• What is required: Collect all lines below with the string "theoremstyle".

Dataset entries:
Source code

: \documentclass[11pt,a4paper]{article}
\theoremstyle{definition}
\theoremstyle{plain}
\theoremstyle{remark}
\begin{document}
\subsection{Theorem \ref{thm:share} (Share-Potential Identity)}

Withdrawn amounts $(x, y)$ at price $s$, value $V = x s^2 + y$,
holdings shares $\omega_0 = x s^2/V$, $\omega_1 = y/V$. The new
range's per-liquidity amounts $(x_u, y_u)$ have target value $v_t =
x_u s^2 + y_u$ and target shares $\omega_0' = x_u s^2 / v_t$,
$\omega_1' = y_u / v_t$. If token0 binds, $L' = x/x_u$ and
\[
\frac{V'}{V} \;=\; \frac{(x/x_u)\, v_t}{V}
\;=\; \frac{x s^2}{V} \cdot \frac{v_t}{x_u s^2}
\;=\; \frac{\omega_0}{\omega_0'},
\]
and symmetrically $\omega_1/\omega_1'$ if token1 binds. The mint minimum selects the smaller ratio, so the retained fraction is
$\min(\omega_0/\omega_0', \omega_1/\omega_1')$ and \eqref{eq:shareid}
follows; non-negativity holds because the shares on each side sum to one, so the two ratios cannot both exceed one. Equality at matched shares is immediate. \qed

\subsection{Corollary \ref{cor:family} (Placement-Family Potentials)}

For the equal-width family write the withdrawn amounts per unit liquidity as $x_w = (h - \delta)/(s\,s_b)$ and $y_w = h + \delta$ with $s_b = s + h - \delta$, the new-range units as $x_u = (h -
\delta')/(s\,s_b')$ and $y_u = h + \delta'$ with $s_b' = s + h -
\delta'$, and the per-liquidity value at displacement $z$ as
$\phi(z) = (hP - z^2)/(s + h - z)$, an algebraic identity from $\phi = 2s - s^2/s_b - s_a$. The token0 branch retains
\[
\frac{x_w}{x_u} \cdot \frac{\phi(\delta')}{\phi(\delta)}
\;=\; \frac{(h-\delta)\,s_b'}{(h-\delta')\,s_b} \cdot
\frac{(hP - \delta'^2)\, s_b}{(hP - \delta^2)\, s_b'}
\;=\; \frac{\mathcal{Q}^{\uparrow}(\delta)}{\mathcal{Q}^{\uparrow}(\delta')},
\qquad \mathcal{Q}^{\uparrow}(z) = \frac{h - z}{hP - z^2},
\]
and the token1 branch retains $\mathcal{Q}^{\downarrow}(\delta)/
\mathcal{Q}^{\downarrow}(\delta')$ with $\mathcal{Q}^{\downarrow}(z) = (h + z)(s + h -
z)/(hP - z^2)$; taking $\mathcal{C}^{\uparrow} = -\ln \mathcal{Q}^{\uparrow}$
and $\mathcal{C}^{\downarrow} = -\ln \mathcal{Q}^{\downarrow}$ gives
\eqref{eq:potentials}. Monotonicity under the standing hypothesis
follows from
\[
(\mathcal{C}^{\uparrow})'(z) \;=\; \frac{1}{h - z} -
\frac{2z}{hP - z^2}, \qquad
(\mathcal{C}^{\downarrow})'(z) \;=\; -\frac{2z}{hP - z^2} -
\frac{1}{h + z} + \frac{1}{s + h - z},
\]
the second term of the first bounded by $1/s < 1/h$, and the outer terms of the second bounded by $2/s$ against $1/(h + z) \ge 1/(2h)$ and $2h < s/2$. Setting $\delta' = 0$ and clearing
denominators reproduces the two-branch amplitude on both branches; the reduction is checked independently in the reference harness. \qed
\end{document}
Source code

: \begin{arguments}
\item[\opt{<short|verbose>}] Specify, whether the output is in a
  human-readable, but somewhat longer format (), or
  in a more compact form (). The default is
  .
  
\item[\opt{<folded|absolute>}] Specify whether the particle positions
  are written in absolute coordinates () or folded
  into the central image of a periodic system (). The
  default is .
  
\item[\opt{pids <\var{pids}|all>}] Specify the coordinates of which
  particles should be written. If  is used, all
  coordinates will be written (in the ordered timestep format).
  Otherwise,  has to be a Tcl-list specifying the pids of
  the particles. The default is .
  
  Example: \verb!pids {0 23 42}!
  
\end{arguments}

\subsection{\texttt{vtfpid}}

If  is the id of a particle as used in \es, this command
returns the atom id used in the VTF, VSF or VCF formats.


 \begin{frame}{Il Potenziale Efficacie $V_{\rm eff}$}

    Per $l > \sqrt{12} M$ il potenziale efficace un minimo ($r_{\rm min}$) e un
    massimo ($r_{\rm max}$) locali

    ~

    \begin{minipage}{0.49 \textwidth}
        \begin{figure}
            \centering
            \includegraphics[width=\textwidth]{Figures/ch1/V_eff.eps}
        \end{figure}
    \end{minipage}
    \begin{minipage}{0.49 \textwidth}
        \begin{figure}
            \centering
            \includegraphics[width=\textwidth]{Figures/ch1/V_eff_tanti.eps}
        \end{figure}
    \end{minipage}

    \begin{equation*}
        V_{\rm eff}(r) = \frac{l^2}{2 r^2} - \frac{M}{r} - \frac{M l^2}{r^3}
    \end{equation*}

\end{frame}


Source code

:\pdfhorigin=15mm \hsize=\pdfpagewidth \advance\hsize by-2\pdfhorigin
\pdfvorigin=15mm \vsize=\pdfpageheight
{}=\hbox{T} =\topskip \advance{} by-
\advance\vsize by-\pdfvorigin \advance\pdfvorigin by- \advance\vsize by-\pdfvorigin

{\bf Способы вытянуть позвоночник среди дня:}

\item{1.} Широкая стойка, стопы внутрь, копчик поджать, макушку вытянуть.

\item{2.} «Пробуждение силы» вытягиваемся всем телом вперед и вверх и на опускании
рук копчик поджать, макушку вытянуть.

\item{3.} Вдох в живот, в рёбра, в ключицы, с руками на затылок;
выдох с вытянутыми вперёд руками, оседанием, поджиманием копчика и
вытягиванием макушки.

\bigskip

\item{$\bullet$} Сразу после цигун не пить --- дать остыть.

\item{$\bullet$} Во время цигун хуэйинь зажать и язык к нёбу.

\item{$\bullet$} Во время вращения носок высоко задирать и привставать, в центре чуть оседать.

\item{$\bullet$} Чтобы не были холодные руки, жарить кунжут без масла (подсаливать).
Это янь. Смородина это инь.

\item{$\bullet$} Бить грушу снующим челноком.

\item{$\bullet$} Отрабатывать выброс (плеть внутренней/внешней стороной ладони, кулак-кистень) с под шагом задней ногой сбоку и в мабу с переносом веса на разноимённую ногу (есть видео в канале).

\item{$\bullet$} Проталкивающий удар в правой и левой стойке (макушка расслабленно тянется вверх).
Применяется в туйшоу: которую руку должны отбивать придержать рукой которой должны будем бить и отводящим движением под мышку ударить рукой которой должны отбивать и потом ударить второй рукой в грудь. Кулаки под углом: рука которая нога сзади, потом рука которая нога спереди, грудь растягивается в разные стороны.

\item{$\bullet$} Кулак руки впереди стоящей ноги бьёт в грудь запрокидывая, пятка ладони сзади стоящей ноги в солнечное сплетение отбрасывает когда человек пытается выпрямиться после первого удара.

• Worked solution:
\theoremstyle{definition}
\theoremstyle{plain}
\theoremstyle{remark}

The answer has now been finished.